To do: From the first line of the data below, copy each line up to the one containing "- 3 run on Friday", and include that line too.

Exercise input:

——————————

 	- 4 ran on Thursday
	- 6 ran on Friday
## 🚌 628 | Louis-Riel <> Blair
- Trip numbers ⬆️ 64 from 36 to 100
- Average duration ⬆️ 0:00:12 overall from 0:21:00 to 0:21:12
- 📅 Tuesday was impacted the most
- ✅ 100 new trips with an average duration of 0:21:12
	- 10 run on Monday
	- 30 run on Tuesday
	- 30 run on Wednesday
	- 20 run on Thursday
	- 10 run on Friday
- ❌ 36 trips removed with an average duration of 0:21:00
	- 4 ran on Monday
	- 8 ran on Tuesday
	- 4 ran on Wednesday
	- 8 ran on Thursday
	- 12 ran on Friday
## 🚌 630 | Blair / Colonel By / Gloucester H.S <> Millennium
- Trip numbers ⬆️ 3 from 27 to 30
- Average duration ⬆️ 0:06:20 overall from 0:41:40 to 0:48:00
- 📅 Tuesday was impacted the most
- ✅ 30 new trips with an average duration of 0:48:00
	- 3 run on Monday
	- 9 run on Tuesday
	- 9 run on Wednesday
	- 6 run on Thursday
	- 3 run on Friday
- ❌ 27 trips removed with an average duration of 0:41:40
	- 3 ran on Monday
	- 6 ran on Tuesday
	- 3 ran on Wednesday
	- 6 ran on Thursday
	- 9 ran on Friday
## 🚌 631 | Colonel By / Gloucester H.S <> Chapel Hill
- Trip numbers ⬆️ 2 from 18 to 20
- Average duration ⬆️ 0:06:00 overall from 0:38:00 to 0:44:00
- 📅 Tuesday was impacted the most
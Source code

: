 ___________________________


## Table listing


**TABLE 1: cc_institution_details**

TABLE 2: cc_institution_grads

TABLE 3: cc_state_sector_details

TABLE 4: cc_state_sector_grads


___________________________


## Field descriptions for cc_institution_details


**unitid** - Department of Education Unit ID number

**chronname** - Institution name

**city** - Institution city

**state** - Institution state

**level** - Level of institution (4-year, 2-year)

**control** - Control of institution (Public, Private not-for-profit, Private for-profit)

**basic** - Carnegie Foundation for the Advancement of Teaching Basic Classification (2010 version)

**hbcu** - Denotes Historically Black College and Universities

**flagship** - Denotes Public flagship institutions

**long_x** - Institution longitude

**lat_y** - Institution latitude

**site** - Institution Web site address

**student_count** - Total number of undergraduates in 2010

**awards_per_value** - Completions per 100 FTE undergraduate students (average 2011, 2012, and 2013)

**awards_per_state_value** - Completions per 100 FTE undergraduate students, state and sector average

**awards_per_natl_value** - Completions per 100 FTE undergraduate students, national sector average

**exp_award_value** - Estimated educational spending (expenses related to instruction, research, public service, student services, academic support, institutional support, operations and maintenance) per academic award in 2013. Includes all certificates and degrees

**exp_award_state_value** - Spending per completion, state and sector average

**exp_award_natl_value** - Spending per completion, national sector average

——————————

Result of this exercise:
 	- 4 ran on Thursday
	- 6 ran on Friday
## 🚌 628 | Louis-Riel <> Blair
- Trip numbers ⬆️ 64 from 36 to 100
- Average duration ⬆️ 0:00:12 overall from 0:21:00 to 0:21:12
- 📅 Tuesday was impacted the most
- ✅ 100 new trips with an average duration of 0:21:12
	- 10 run on Monday
	- 30 run on Tuesday
	- 30 run on Wednesday
	- 20 run on Thursday
	- 10 run on Friday
- ❌ 36 trips removed with an average duration of 0:21:00
	- 4 ran on Monday
	- 8 ran on Tuesday
	- 4 ran on Wednesday
	- 8 ran on Thursday
	- 12 ran on Friday
## 🚌 630 | Blair / Colonel By / Gloucester H.S <> Millennium
- Trip numbers ⬆️ 3 from 27 to 30
- Average duration ⬆️ 0:06:20 overall from 0:41:40 to 0:48:00
- 📅 Tuesday was impacted the most
- ✅ 30 new trips with an average duration of 0:48:00
	- 3 run on Monday
	- 9 run on Tuesday
	- 9 run on Wednesday
	- 6 run on Thursday
	- 3 run on Friday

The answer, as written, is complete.